Nel dicembre 2003, salutando in videoconfenza gli universitari di Cl al termine degli Esercizi spirituali a Rimini, dice: «Siate certi, siamo certi di questa gioia! Il Mistero è diventato uomo scendendo tra noi perché noi abbiamo ad attaccare la nostra vita sulle spalle di questa gioia, come un bambino che sta sul “groppone” del papà che lo porta per le strade di questo mondo» (pag. 1134). E nel gennaio del 2004 scrive in una lettera al papa: «Una orazione della Liturgia ambrosiana illumina il sentimento nostro in questi momenti: […] “Signore Dio, nella semplicità del mio cuore lietamente Ti ho dato tutto”» (pag. 1137).
E’ nella compagnia amorevole della Madonna che trova sostegno e questa suprema positività. «Maria, che come siamo ormai usi ripetere con l’Inno alla vergine di Dante – divenuto preghiera quotidiana –, è “di speranza fontana vivace”» (pag. 1139).
Come ricorda don Carrón: “Don Giussani ha detto a me e a chi era presente che lui aveva vissuto per Cristo, aveva sempre cercato di fare la sua volontà” e “ora voleva morire per Cristo” (pag. 1167).

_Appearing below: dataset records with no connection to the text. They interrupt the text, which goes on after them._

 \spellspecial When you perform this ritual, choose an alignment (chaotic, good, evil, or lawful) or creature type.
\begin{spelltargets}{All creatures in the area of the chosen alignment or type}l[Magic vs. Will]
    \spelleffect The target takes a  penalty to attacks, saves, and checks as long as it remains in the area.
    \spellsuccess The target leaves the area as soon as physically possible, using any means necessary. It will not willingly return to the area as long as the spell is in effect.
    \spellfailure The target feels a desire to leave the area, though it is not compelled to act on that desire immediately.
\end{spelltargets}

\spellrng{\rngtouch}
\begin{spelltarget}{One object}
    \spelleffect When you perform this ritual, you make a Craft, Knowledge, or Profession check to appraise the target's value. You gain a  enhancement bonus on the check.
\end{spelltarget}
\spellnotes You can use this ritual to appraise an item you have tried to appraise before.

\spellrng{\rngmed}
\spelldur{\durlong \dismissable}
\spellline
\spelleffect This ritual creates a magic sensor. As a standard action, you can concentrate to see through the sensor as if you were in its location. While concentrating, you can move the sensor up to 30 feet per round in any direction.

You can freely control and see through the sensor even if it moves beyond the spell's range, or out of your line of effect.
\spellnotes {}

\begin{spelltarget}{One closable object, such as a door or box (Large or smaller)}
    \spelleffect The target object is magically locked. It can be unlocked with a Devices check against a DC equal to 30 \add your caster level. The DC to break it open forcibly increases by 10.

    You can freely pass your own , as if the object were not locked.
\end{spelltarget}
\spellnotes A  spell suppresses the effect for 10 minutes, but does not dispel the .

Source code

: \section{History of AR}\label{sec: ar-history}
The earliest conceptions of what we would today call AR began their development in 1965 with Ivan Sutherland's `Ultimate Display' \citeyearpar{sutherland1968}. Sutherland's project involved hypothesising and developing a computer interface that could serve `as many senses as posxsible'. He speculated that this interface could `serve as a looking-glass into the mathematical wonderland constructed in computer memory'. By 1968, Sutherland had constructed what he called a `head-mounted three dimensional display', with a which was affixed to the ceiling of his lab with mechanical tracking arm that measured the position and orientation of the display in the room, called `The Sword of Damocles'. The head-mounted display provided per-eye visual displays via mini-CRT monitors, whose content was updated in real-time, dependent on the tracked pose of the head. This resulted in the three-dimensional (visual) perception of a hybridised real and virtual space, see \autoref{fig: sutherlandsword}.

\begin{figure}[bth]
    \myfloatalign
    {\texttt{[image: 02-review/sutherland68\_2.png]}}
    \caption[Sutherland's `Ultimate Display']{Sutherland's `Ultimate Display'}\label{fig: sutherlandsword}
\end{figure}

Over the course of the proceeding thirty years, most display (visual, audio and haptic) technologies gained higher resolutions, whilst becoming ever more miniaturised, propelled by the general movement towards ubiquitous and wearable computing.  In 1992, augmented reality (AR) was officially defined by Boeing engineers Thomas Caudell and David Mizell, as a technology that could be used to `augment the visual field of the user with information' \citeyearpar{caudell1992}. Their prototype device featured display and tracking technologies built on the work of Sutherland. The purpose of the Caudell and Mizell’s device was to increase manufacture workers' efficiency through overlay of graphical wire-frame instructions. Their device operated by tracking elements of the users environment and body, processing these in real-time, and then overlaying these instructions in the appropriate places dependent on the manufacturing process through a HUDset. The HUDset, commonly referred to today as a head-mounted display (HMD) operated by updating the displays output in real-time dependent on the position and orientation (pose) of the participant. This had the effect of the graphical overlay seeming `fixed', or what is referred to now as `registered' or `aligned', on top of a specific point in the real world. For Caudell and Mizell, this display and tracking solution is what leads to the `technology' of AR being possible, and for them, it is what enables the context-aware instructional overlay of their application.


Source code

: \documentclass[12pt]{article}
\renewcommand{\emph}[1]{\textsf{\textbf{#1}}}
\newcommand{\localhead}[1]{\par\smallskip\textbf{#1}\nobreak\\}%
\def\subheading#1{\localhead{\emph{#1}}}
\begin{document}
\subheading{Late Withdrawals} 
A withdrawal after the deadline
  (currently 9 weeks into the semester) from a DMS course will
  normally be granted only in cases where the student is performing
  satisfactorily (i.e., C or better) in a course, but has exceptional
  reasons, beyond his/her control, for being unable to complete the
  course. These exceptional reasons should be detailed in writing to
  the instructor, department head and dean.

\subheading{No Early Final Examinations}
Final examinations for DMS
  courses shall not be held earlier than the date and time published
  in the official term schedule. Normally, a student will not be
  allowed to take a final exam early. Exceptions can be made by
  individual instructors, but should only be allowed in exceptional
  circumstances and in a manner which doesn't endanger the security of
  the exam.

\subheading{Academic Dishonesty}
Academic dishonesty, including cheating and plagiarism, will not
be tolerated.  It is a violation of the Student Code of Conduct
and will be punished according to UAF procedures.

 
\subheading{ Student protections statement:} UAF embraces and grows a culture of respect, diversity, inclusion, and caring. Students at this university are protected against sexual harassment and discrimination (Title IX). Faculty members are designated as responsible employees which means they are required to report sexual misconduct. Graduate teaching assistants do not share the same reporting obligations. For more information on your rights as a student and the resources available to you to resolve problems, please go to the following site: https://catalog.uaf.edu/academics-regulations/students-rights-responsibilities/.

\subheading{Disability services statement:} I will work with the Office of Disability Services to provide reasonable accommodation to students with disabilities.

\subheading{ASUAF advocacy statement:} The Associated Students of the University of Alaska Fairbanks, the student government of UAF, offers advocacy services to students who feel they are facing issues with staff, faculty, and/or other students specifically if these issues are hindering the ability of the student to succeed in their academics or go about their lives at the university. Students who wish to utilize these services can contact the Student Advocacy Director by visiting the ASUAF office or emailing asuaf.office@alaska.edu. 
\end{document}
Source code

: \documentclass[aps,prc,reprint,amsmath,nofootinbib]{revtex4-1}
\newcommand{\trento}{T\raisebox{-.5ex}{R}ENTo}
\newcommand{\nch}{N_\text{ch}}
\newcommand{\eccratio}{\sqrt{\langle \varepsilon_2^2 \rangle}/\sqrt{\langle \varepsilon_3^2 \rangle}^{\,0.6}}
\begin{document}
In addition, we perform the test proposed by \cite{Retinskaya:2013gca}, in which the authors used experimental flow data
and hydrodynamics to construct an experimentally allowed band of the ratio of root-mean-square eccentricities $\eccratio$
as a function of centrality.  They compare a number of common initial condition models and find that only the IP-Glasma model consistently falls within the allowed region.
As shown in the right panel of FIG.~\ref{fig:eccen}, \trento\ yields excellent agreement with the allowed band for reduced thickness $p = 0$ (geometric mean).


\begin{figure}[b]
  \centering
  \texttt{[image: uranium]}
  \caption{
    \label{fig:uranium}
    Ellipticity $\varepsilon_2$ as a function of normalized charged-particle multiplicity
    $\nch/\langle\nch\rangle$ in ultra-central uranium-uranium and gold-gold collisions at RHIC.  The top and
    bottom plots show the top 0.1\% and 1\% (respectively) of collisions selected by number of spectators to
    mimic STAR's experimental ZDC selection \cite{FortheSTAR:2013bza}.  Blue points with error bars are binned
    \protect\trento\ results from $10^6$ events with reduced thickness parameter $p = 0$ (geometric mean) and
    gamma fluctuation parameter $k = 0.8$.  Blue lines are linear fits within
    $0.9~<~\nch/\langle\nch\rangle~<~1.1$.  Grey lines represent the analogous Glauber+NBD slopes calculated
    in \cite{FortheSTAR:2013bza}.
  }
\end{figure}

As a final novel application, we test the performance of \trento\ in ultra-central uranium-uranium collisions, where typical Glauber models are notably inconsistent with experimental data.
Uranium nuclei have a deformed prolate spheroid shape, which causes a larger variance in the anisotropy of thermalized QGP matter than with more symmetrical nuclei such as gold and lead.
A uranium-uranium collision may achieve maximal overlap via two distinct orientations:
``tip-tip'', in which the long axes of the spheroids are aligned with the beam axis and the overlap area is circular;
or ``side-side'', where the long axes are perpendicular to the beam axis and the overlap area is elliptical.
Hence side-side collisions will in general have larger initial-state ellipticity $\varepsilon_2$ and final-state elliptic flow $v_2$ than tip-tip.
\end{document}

La storia di don Giussani, così ben documentata dal libro di Savorana, è una storia che non si ferma qui ma sta continuando. Come gli sentii dire io pochi mesi prima che morisse: “La nostra forza, il nostro carisma, è l’unità tra me e Carrón […] Seguite Carrón” (pag. 1167). Così possiamo continuare a seguire Giussani.